DIRECTIONS FOR THIS TASK: Copy verbatim the block of lines in the entries below whose first line contains "shell level before" and whose last line contains "因為Good enough這個梗在推特搜索也就是5月紅霞島那會有熱度". Leave out all other lines.

------------

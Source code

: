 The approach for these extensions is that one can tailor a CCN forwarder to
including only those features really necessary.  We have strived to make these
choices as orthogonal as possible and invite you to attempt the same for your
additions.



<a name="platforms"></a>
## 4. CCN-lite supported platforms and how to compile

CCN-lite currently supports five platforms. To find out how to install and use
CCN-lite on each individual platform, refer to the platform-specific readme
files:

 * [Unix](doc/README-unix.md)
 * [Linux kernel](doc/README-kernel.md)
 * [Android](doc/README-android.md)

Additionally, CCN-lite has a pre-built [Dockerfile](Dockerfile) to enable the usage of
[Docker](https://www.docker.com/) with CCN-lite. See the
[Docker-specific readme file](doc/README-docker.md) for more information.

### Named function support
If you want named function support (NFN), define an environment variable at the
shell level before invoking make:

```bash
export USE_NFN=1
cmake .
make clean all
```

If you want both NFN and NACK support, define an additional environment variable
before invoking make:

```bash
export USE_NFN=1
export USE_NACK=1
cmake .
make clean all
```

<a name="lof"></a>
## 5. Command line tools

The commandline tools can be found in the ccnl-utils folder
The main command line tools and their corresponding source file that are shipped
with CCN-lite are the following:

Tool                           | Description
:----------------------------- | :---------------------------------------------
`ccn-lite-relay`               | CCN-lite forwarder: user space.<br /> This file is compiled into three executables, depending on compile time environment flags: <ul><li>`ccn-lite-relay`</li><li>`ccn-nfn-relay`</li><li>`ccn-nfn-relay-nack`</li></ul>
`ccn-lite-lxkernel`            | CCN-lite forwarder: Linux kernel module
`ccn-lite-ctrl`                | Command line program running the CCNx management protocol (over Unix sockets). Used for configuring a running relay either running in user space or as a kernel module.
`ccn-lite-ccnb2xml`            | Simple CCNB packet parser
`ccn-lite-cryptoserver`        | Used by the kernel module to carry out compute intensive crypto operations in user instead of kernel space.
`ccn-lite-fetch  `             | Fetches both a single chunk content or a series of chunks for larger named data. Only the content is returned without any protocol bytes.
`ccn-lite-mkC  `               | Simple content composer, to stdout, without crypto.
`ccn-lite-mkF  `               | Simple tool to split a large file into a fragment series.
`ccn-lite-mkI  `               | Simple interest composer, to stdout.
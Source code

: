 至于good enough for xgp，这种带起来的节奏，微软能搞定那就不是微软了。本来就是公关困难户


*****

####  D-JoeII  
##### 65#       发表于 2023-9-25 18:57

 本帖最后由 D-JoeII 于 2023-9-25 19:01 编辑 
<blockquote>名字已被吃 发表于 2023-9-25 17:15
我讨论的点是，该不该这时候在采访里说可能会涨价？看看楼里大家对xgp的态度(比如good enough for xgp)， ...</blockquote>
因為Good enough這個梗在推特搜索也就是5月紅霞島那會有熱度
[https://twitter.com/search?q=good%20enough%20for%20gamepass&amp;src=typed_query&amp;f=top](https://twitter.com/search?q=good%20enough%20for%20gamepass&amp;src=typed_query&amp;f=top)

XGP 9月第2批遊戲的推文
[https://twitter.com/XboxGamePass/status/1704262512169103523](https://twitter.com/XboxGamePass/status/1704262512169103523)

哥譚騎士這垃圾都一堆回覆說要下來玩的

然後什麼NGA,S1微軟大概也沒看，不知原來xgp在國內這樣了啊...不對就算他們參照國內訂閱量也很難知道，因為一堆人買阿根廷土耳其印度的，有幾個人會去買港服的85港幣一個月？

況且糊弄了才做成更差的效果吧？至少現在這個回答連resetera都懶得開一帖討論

------------

ANSWER TO THIS EXERCISE:
shell level before invoking make:

```bash
export USE_NFN=1
cmake .
make clean all
```

If you want both NFN and NACK support, define an additional environment variable
before invoking make:

```bash
export USE_NFN=1
export USE_NACK=1
cmake .
make clean all
```

<a name="lof"></a>
## 5. Command line tools

The commandline tools can be found in the ccnl-utils folder
The main command line tools and their corresponding source file that are shipped
with CCN-lite are the following:

Tool                           | Description
:----------------------------- | :---------------------------------------------
`ccn-lite-relay`               | CCN-lite forwarder: user space.<br /> This file is compiled into three executables, depending on compile time environment flags: <ul><li>`ccn-lite-relay`</li><li>`ccn-nfn-relay`</li><li>`ccn-nfn-relay-nack`</li></ul>
`ccn-lite-lxkernel`            | CCN-lite forwarder: Linux kernel module
`ccn-lite-ctrl`                | Command line program running the CCNx management protocol (over Unix sockets). Used for configuring a running relay either running in user space or as a kernel module.
`ccn-lite-ccnb2xml`            | Simple CCNB packet parser
`ccn-lite-cryptoserver`        | Used by the kernel module to carry out compute intensive crypto operations in user instead of kernel space.
`ccn-lite-fetch  `             | Fetches both a single chunk content or a series of chunks for larger named data. Only the content is returned without any protocol bytes.
`ccn-lite-mkC  `               | Simple content composer, to stdout, without crypto.
`ccn-lite-mkF  `               | Simple tool to split a large file into a fragment series.
`ccn-lite-mkI  `               | Simple interest composer, to stdout.
Source code

: 至于good enough for xgp，这种带起来的节奏，微软能搞定那就不是微软了。本来就是公关困难户


*****

####  D-JoeII  
##### 65#       发表于 2023-9-25 18:57

 本帖最后由 D-JoeII 于 2023-9-25 19:01 编辑 
<blockquote>名字已被吃 发表于 2023-9-25 17:15
我讨论的点是，该不该这时候在采访里说可能会涨价？看看楼里大家对xgp的态度(比如good enough for xgp)， ...</blockquote>
因為Good enough這個梗在推特搜索也就是5月紅霞島那會有熱度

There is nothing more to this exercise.